In einer ersten Vernehmung sagte Markus S. aber auch: „Ich würde normalerweise nie jemanden schlagen, der am Boden liegt.“ Das allerdings erzählt nicht nur sein Freund ganz anders, der ihn am ersten Verhandlungstag schwer be-lastete. Markus S. habe geprügelt, Zeuge Richard redet von bis zu 15 Tritten gegen das auf dem Rücken liegende Opfer, zum Schluss, sagt Sebastian L., mit Anlauf gegen den Kopf. Er selbst will nur eingegriffen haben, weil es ihm anfangs „vorkam, dass der Markus unterlegen“ ist. Er will auch nicht gesehen haben, wie Brunner zu Boden ging, wohl aber seinen Freund von ihm weggezogen haben: „Das kam mir alles zu krass vor.“

Über eine Stunde saßen die Zwei danach im Gebüsch, ahnungslos, warum da plötzlich so viel Polizei auftauchte, behauptet Sebastian L. (18). „Wir wussten ja nicht, was passiert war.“ Doch daran bestehen Zweifel. Warum schrieben sie dann aus den Sträuchern diese SMS an einen Freund: „Wenn sie uns erwischen, kommen wir lang nicht mehr raus“? Die Beamten berichten über beide, sie hätten „gar nicht“ protestiert, als man ihnen sagte, sie hätten einen Menschen umgebracht. „Ist der tot?“, soll Sebastian lediglich gefragt haben. Markus, womöglich noch unter dem Einfluss von Wodka und Bier, sagte gar nichts, er sei nur „sehr bedrückt“ gewesen, habe beständig nach unten geschaut. Wie auch jetzt im Gericht.
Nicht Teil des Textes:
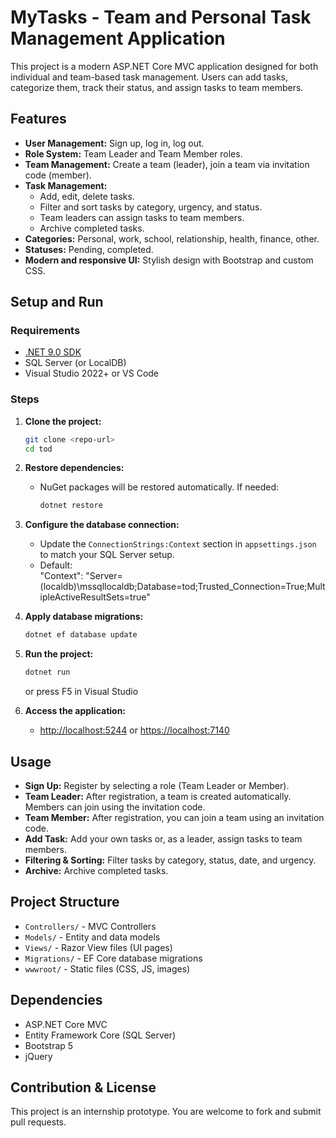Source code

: # MyTasks - Team and Personal Task Management Application

This project is a modern ASP.NET Core MVC application designed for both individual and team-based task management. Users can add tasks, categorize them, track their status, and assign tasks to team members.

## Features

- **User Management:** Sign up, log in, log out.
- **Role System:** Team Leader and Team Member roles.
- **Team Management:** Create a team (leader), join a team via invitation code (member).
- **Task Management:**
  - Add, edit, delete tasks.
  - Filter and sort tasks by category, urgency, and status.
  - Team leaders can assign tasks to team members.
  - Archive completed tasks.
- **Categories:** Personal, work, school, relationship, health, finance, other.
- **Statuses:** Pending, completed.
- **Modern and responsive UI:** Stylish design with Bootstrap and custom CSS.

## Setup and Run

### Requirements

- [.NET 9.0 SDK](https://dotnet.microsoft.com/en-us/download/dotnet/9.0)
- SQL Server (or LocalDB)
- Visual Studio 2022+ or VS Code

### Steps

1. **Clone the project:**
   ```sh
   git clone <repo-url>
   cd tod
   ```

2. **Restore dependencies:**
   - NuGet packages will be restored automatically. If needed:
     ```sh
     dotnet restore
     ```

3. **Configure the database connection:**
   - Update the `ConnectionStrings:Context` section in `appsettings.json` to match your SQL Server setup.
   - Default:  
     "Context": "Server=(localdb)\\mssqllocaldb;Database=tod;Trusted_Connection=True;MultipleActiveResultSets=true"

4. **Apply database migrations:**
   ```sh
   dotnet ef database update
   ```

5. **Run the project:**
   ```sh
   dotnet run
   ```
   or press F5 in Visual Studio

6. **Access the application:**
   - [http://localhost:5244](http://localhost:5244) or [https://localhost:7140](https://localhost:7140)

## Usage

- **Sign Up:** Register by selecting a role (Team Leader or Member).
- **Team Leader:** After registration, a team is created automatically. Members can join using the invitation code.
- **Team Member:** After registration, you can join a team using an invitation code.
- **Add Task:** Add your own tasks or, as a leader, assign tasks to team members.
- **Filtering & Sorting:** Filter tasks by category, status, date, and urgency.
- **Archive:** Archive completed tasks.

## Project Structure

- `Controllers/` - MVC Controllers
- `Models/` - Entity and data models
- `Views/` - Razor View files (UI pages)
- `Migrations/` - EF Core database migrations
- `wwwroot/` - Static files (CSS, JS, images)

## Dependencies

- ASP.NET Core MVC
- Entity Framework Core (SQL Server)
- Bootstrap 5
- jQuery

## Contribution & License

This project is an internship prototype. You are welcome to fork and submit pull requests. 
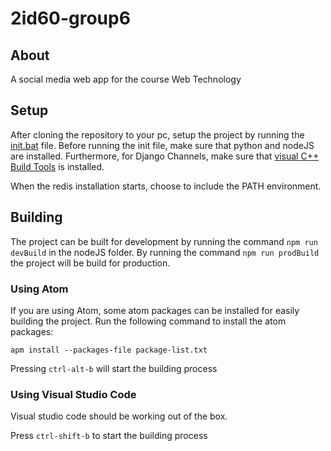 # 2id60-group6

## About

A social media web app for the course Web Technology

## Setup

After cloning the repository to your pc, setup the project by running the [init.bat](init.bat) file.
Before running the init file, make sure that python and nodeJS are installed.
Furthermore, for Django Channels, make sure that [visual C++ Build Tools](http://landinghub.visualstudio.com/visual-cpp-build-tools) is installed.

When the redis installation starts, choose to include the PATH environment.

## Building

The project can be built for development by running the command `npm run devBuild` in the nodeJS folder. By running the command `npm run prodBuild` the project will be build for production.

### Using Atom

If you are using Atom, some atom packages can be installed for easily building the project.
Run the following command to install the atom packages:

```
apm install --packages-file package-list.txt
```

Pressing `ctrl-alt-b` will start the building process

### Using Visual Studio Code

Visual studio code should be working out of the box.

Press `ctrl-shift-b` to start the building process
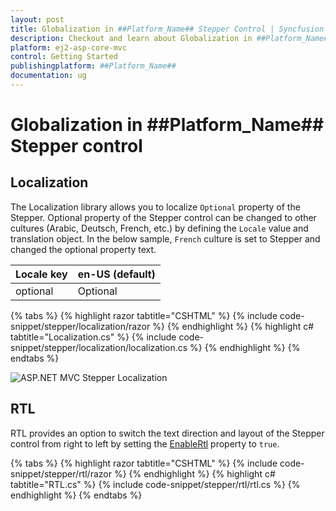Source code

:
 ```yaml
---
layout: post
title: Globalization in ##Platform_Name## Stepper Control | Syncfusion
description: Checkout and learn about Globalization in ##Platform_Name## Stepper control of Syncfusion Essential JS 2 and more details.
platform: ej2-asp-core-mvc
control: Getting Started
publishingplatform: ##Platform_Name##
documentation: ug
---
```


# Globalization in ##Platform_Name## Stepper control

## Localization

The Localization library allows you to localize `Optional` property of the Stepper. Optional property of the Stepper control can be changed to other cultures (Arabic, Deutsch, French, etc.) by defining the `Locale` value and translation object. In the below sample, `French` culture is set to Stepper and changed the optional property text.

Locale key |en-US (default)
-----|-----
optional | Optional

{% tabs %}
{% highlight razor tabtitle="CSHTML" %}
{% include code-snippet/stepper/localization/razor %}
{% endhighlight %}
{% highlight c# tabtitle="Localization.cs" %}
{% include code-snippet/stepper/localization/localization.cs %}
{% endhighlight %}
{% endtabs %}

![ASP.NET MVC Stepper Localization](images/stepper-locale.jpg)

## RTL

RTL provides an option to switch the text direction and layout of the Stepper control from right to left by setting the [EnableRtl](https://help.syncfusion.com/cr/aspnetmvc-js2/Syncfusion.EJ2.Navigations.Stepper.html#Syncfusion_EJ2_Navigations_Stepper_EnableRtl) property to `true`.

{% tabs %}
{% highlight razor tabtitle="CSHTML" %}
{% include code-snippet/stepper/rtl/razor %}
{% endhighlight %}
{% highlight c# tabtitle="RTL.cs" %}
{% include code-snippet/stepper/rtl/rtl.cs %}
{% endhighlight %}
{% endtabs %}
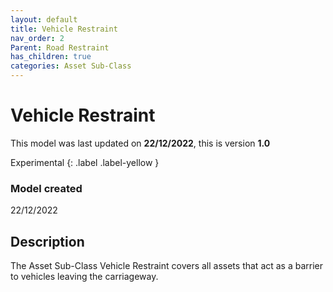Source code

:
 ```yaml
---
layout: default
title: Vehicle Restraint
nav_order: 2
Parent: Road Restraint
has_children: true
categories: Asset Sub-Class
---
```


# Vehicle Restraint
This model was last updated on **22/12/2022**, this is version **1.0**

Experimental
{: .label .label-yellow }

### Model created
22/12/2022

## Description
The Asset Sub-Class Vehicle Restraint covers all assets that act as a barrier to vehicles leaving the carriageway.
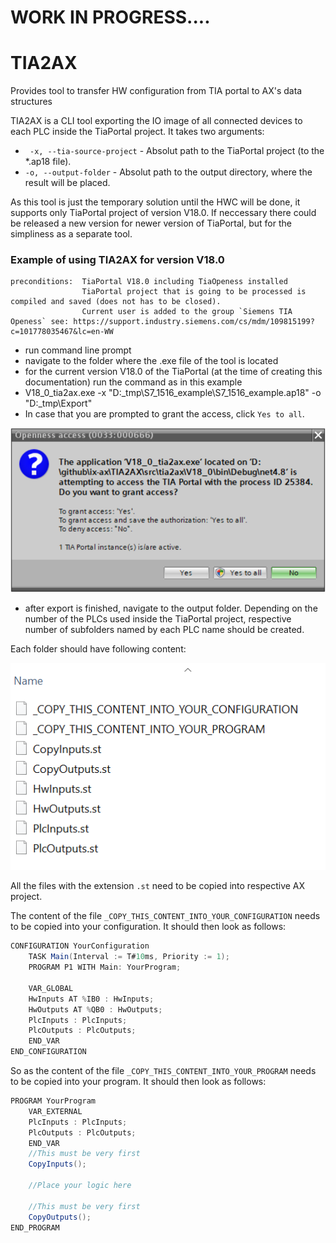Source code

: # WORK IN PROGRESS....
# TIA2AX
Provides tool to transfer HW configuration from TIA portal to AX's data structures

TIA2AX is a CLI tool exporting the IO image of all connected devices to each PLC inside the TiaPortal project.
It takes two arguments:
- ` -x, --tia-source-project` - Absolut path to the TiaPortal project (to the *.ap18 file).
- `-o, --output-folder` - Absolut path to the output directory, where the result will be placed.

As this tool is just the temporary solution until the HWC will be done, it supports only TiaPortal project of version V18.0.
If neccessary there could be released a new version for newer version of TiaPortal, but for the simpliness as a separate tool.

### Example of using TIA2AX for version V18.0
    preconditions:  TiaPortal V18.0 including TiaOpeness installed
                    TiaPortal project that is going to be processed is compiled and saved (does not has to be closed).
                    Current user is added to the group `Siemens TIA Openess` see: https://support.industry.siemens.com/cs/mdm/109815199?c=101778035467&lc=en-WW


- run command line prompt 
- navigate to the folder where the .exe file of the tool is located
- for the current version V18.0 of the TiaPortal (at the time of creating this documentation) run the command as in this example
- V18_0_tia2ax.exe -x "D:\_tmp\S7_1516_example\S7_1516_example.ap18" -o "D:\_tmp\Export"
- In case that you are prompted to grant the access, click `Yes to all`.

![Alt text](images/GrantAccess.png)
- after export is finished, navigate to the output folder. Depending on the number of the PLCs used inside the TiaPortal project, respective number of subfolders named by each PLC name should be created.

Each folder should have following content:

![Alt text](images/ExportedStructure.png)

All the files with the extension `.st` need to be copied into respective AX project.

The content of the file `_COPY_THIS_CONTENT_INTO_YOUR_CONFIGURATION` needs to be copied into your configuration. It should then look as follows:
```csharp
CONFIGURATION YourConfiguration
    TASK Main(Interval := T#10ms, Priority := 1);
    PROGRAM P1 WITH Main: YourProgram;

    VAR_GLOBAL
	HwInputs AT %IB0 : HwInputs;
	HwOutputs AT %QB0 : HwOutputs;
	PlcInputs : PlcInputs;
	PlcOutputs : PlcOutputs;
    END_VAR
END_CONFIGURATION
```
So as the content of the file `_COPY_THIS_CONTENT_INTO_YOUR_PROGRAM` needs to be copied into your program. It should then look as 
follows:
```csharp
PROGRAM YourProgram
    VAR_EXTERNAL
	PlcInputs : PlcInputs;
	PlcOutputs : PlcOutputs;
    END_VAR
    //This must be very first
    CopyInputs();

    //Place your logic here

    //This must be very first
    CopyOutputs();
END_PROGRAM

```
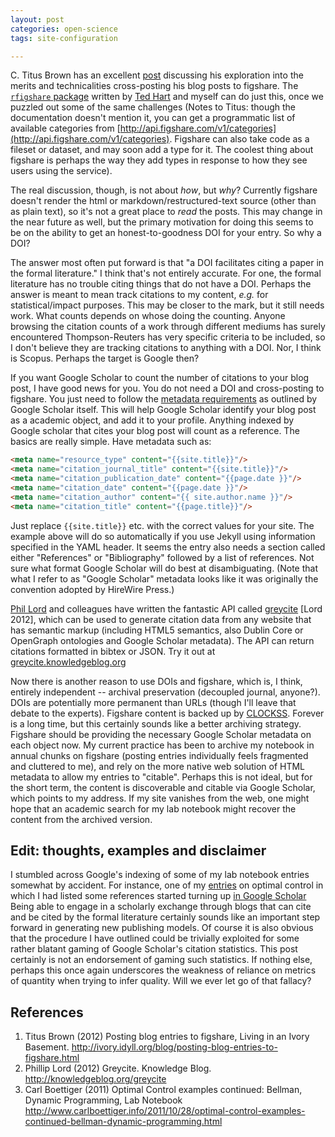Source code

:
 ```yaml
---
layout: post
categories: open-science
tags: site-configuration

---
```


  C. Titus Brown has an excellent [post](http://ivory.idyll.org/blog/posting-blog-entries-to-figshare.html) discussing his exploration into the merits and technicalities cross-posting his blog posts to figshare.  The [`rfigshare` package](https://github.com/ropensci/rfigshare) written by [Ted Hart](http://emhart.github.com/) and myself can do just this, once we puzzled out some of the same challenges (Notes to Titus: though the documentation doesn't mention it, you can get a programmatic list of available categories from [http://api.figshare.com/v1/categories](http://api.figshare.com/v1/categories).  Figshare can also take code as a fileset or dataset, and may soon add a type for it.  The coolest thing about figshare is perhaps the way they add types in response to how they see users using the service).  


  The real discussion, though, is not about *how*, but *why*? Currently figshare doesn't render the html or markdown/restructured-text source (other than as plain text), so it's not a great place to *read* the posts.  This may change in the near future as well, but the primary motivation for doing this seems to be on the ability to get an honest-to-goodness DOI for your entry.  So why a DOI?  

  The answer most often put forward is that "a DOI facilitates citing a paper in the formal literature." I think that's not entirely accurate. For one, the formal literature has no trouble citing things that do not have a DOI.  Perhaps the answer is meant to mean track citations to my content, *e.g.* for statistical/impact purposes.  This may be closer to the mark, but it still needs work.  What counts depends on whose doing the counting.  Anyone browsing the citation counts of a work through different mediums has surely encountered Thompson-Reuters has very specific criteria to be included, so I don't believe they are tracking citations to anything with a DOI.  Nor, I think is Scopus.  Perhaps the target is Google then?

  If you want Google Scholar to count the number of citations to your blog post, I have good news for you.  You do not need a DOI and cross-posting to figshare.  You just need to follow the [metadata requirements](http://scholar.google.com/intl/en/scholar/inclusion.html#indexing) as outlined by Google Scholar itself.  This will help Google Scholar identify your blog post as a academic object, and add it to your profile.  Anything indexed by Google scholar that cites your blog post will count as a reference. The basics are really simple.  Have metadata such as:

```html
<meta name="resource_type" content="{{site.title}}"/>
<meta name="citation_journal_title" content="{{site.title}}"/>
<meta name="citation_publication_date" content="{{page.date }}"/>
<meta name="citation_date" content="{{page.date }}"/>
<meta name="citation_author" content="{{ site.author.name }}"/>
<meta name="citation_title" content="{{page.title}}"/>
```

Just replace `{{site.title}}` etc. with the correct values for your site.  The example above will do so automatically if you use Jekyll using information specified in the YAML header.   It seems the entry also needs a section called either "References" or "Bibliography" followed by a list of references. Not sure what format Google Scholar will do best at disambiguating.  (Note that what I refer to as "Google Scholar" metadata looks like it was originally the convention adopted by HireWire Press.)

[Phil Lord](http://www.russet.org.uk) and colleagues have written the fantastic API called [greycite](http://knowledgeblog.org/greycite) [Lord 2012], which can be used to generate citation data from any website that has semantic markup (including HTML5 semantics, also Dublin Core or OpenGraph ontologies and Google Scholar metadata).  The API can return citations formatted in bibtex or JSON.  Try it out at [greycite.knowledgeblog.org](http://greycite.knowledgeblog.org)


  Now there is another reason to use DOIs and figshare, which is, I think, entirely independent -- archival preservation (decoupled journal, anyone?).  DOIs are potentially more permanent than URLs (though I'll leave that debate to the experts). Figshare content is backed up by [CLOCKSS](http://clockss.org/). Forever is a long time, but this certainly sounds like a better archiving strategy. Figshare should be providing the necessary Google Scholar metadata on each object now.  My current practice has been to archive my notebook in annual chunks on figshare (posting entries individually feels fragmented and cluttered to me), and rely on the more native web solution of HTML metadata to allow my entries to "citable". Perhaps this is not ideal, but for the short term, the content is discoverable and citable via Google Scholar, which points to my address.  If my site vanishes from the web, one might hope that an academic search for my lab notebook might recover the content from the archived version.  


## Edit: thoughts, examples and disclaimer

I stumbled across Google's indexing of some of my lab notebook entries somewhat by accident.  For instance, one of my [entries](http://www.carlboettiger.info/2011/10/28/optimal-control-examples-continued-bellman-dynamic-programming.html) on optimal control in which I had listed some references started turning up [in Google Scholar](http://scholar.google.com/citations?view_op=view_citation&hl=en&user=zj2rRtEAAAAJ&citation_for_view=zj2rRtEAAAAJ:4TOpqqG69KYC) Being able to engage in a scholarly exchange through blogs that can cite and be cited by the formal literature certainly sounds like an important step forward in generating new publishing models.  Of course it is also obvious that the procedure I have outlined could be trivially exploited for some rather blatant gaming of Google Scholar's citation statistics.  This post certainly is not an endorsement of gaming such statistics.  If nothing else, perhaps this once again underscores the weakness of reliance on metrics of quantity when trying to infer quality.  Will we ever let go of that fallacy?  




## References

1. Titus Brown (2012) Posting blog entries to figshare, Living in an Ivory Basement. http://ivory.idyll.org/blog/posting-blog-entries-to-figshare.html 
2. Phillip Lord (2012) Greycite. Knowledge Blog. http://knowledgeblog.org/greycite 
3. Carl Boettiger (2011) Optimal Control examples continued: Bellman, Dynamic Programming, Lab Notebook http://www.carlboettiger.info/2011/10/28/optimal-control-examples-continued-bellman-dynamic-programming.html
Die doppelten Körperkon-trollen haben die Sicherheitsleute dort am Mittwoch eingestellt, der fensterlose Saal, so rund wie eine Manege, ist jetzt frei zugänglich, das Absperrband vor der Anklagebank zerschnitten. Eigentlich verhandelt man hier derzeit gegen John Demjanjuk. Doch der mutmaßliche NS-Kriegsverbrecher und seine Richter mussten umziehen – den großen Saal braucht das Landgericht für einen weiteren „Prozess des Jahres“, wie die örtliche Presse notierte.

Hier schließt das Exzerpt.